- [What the task asks]
Lines outside the range are not wanted. Give again exactly the lines between the line holding "attraction are large." and the line holding "is true, I'm very happy.", inclusive, from the listing below.

•••••

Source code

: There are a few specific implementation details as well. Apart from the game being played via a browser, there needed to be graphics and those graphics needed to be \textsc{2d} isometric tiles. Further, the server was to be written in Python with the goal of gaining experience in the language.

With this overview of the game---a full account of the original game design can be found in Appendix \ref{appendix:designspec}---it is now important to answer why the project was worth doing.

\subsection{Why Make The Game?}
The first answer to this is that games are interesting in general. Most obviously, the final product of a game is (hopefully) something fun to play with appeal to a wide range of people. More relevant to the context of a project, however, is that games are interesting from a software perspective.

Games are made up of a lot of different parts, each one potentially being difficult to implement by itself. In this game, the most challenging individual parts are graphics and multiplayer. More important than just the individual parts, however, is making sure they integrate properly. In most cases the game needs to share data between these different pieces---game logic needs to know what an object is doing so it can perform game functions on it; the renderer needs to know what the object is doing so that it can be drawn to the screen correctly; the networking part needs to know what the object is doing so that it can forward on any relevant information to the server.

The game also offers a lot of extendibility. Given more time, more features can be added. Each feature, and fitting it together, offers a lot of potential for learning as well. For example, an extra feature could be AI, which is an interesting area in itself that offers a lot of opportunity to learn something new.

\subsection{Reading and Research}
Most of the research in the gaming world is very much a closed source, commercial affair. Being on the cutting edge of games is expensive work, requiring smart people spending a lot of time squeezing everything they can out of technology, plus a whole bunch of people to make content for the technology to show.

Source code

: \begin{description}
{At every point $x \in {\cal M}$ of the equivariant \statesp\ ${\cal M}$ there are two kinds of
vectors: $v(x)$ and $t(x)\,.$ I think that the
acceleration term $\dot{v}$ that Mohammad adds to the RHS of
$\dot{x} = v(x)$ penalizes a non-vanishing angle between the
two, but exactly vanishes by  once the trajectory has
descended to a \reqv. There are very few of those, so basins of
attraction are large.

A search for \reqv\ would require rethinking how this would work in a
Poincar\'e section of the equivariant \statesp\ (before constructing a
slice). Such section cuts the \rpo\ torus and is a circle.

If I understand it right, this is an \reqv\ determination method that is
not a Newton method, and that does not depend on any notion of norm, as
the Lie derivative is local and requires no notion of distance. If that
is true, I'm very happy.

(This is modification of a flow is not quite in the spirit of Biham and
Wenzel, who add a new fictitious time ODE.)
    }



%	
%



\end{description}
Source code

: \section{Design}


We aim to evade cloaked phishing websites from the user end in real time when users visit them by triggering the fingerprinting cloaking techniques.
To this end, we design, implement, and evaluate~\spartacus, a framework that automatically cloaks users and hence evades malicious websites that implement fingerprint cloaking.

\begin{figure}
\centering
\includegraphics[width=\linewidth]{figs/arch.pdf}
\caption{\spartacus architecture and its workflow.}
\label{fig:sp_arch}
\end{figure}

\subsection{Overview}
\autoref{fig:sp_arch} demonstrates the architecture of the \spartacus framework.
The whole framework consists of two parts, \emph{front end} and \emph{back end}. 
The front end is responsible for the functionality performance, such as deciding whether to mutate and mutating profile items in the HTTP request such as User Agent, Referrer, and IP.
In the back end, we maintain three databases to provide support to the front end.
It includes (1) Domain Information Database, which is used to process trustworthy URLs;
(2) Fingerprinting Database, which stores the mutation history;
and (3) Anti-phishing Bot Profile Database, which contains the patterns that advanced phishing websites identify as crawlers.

•••••

- [Output below]
attraction are large.

A search for \reqv\ would require rethinking how this would work in a
Poincar\'e section of the equivariant \statesp\ (before constructing a
slice). Such section cuts the \rpo\ torus and is a circle.

If I understand it right, this is an \reqv\ determination method that is
not a Newton method, and that does not depend on any notion of norm, as
the Lie derivative is local and requires no notion of distance. If that
is true, I'm very happy.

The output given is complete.